The Brewers were also mentioned in Heyman’s piece, though Ken Rosenthal noted recently that they aren’t likely to pursue Darvish or the other top pitchers after their twin acquisitions of Christian Yelich and Lorenzo Cain.
Then there’s this final paragraph from Heyman’s column, which I found a little strange:
It should also be noted that the Cubs’ signing of Chris Gimenez should not be taken to mean that it gives them a leg up in the Yu Darvish derby, sources say. The Cubs probably have a good chance to land Darvish, anyway, but signing a personal catcher isn’t going to do the trick.
While signing Darvish’s friend and favorite catcher isn’t going to entice the pitcher to sign with the Cubs for less money or fewer years, but it’s a definite value-add. If all other things were equal, having Gimenez in the fold could help tip the scales in the Cubs’ favor.

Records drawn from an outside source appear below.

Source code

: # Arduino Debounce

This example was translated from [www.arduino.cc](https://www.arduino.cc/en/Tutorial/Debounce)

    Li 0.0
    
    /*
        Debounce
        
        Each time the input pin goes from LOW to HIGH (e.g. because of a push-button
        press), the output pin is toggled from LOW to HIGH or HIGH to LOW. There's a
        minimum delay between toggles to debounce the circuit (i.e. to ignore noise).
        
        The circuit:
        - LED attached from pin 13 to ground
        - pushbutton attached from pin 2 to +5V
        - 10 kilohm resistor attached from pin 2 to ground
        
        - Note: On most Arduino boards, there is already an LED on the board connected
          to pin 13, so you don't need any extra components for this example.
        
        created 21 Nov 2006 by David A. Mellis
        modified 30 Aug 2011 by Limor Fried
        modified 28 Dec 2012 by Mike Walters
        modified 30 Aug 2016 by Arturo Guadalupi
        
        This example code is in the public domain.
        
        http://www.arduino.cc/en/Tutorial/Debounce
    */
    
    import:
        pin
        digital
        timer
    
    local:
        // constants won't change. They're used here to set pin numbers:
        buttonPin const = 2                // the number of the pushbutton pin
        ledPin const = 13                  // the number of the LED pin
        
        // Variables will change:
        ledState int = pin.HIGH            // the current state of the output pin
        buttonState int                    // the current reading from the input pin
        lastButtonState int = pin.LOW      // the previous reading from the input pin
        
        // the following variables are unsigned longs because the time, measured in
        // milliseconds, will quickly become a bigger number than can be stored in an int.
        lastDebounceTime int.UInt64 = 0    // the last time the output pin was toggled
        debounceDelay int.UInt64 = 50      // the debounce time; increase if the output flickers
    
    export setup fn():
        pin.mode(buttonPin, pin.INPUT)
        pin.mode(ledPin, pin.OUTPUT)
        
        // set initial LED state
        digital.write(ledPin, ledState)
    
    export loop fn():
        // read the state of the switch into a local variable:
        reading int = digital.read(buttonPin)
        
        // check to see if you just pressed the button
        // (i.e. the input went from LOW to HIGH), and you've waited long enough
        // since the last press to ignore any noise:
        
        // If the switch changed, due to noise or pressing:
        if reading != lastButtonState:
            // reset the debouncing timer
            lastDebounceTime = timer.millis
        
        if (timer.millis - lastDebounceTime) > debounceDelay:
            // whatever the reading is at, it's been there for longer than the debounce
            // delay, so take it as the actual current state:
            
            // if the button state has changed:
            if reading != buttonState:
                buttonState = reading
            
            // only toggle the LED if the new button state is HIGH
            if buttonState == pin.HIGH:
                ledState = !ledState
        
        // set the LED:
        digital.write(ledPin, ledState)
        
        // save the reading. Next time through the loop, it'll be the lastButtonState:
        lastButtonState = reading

In fact, that’s likely what the veteran catcher has been trying to do ever since he signed with Chicago earlier in the week. Though he said he wasn’t actively recruiting Darvish, Gimenez told MLB Network Radio that the two had spoken “probably 10 or 12 times” over the previous five days about “whatever else I need to pass on, it’s my job to do that.”
Call me crazy, but that sure makes it sound like a sales pitch was involved at some point.

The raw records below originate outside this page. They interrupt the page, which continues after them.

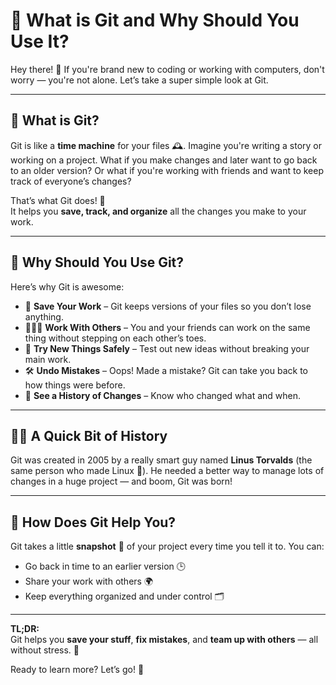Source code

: # 🧠 What is Git and Why Should You Use It?

Hey there! 👋 If you're brand new to coding or working with computers, don't worry — you're not alone. Let’s take a super simple look at Git.

---

## 🧰 What is Git?

Git is like a **time machine** for your files 🕰️. Imagine you're writing a story or working on a project. What if you make changes and later want to go back to an older version? Or what if you're working with friends and want to keep track of everyone’s changes?

That’s what Git does! 💾  
It helps you **save, track, and organize** all the changes you make to your work.

---

## 🤔 Why Should You Use Git?

Here’s why Git is awesome:

- 💾 **Save Your Work** – Git keeps versions of your files so you don’t lose anything.
- 🧑‍🤝‍🧑 **Work With Others** – You and your friends can work on the same thing without stepping on each other’s toes.
- 🧪 **Try New Things Safely** – Test out new ideas without breaking your main work.
- 🛠️ **Undo Mistakes** – Oops! Made a mistake? Git can take you back to how things were before.
- 📜 **See a History of Changes** – Know who changed what and when.

---

## 👨‍🔧 A Quick Bit of History

Git was created in 2005 by a really smart guy named **Linus Torvalds** (the same person who made Linux 🐧). He needed a better way to manage lots of changes in a huge project — and boom, Git was born!

---

## 🧩 How Does Git Help You?

Git takes a little **snapshot** 📸 of your project every time you tell it to. You can:

- Go back in time to an earlier version 🕒
- Share your work with others 🌍
- Keep everything organized and under control 🗂️

---

**TL;DR:**  
Git helps you **save your stuff**, **fix mistakes**, and **team up with others** — all without stress. 💪

Ready to learn more? Let’s go! 🚀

As convincing as Gimenez may be and as good as the friendship is, the decision is still going to come down to what Darvish feels is his best opportunity. That will be influenced by a number of different categories, one of which is the contract he’ll be offered. The Cubs have the ability to give him the AAV he wants, though it sounds like the length of the deal could be an issue.
We had heard a while back that they were unwilling to push beyond four years on Arrieta, so it figures the same was true of their offer to Darvish. Bruce Levine had mentioned as much a few weeks ago and he reiterated that thought during his Inside the Clubhouse show on 670 the Score Saturday morning, saying that a fifth year might get it done.
No one really knows for sure and very little has been revealed when it comes to the terms being discussed, so it’s really anyone’s guess at this point. What we do know is that Jed Hoyer recently told The Score that the Cubs are maintaining “consistent dialogue” with multiple free agents and that they’re negotiating “on middle ground.”
It’s easy enough to read that and interpret it to mean that maybe the Cubs started at four years with Darvish at six, with that fifth year in the middle. Could $125 million get it done at that length, maybe with an opt-out after the second year? Perhaps front-loading it would aid the cause. If you’re so inclined, feel free to comment with what you’d offer or what you think the Cubs should/will.
Wherever he ends up, Darvish should be making a decision here soon. But wait, what will I write about after that?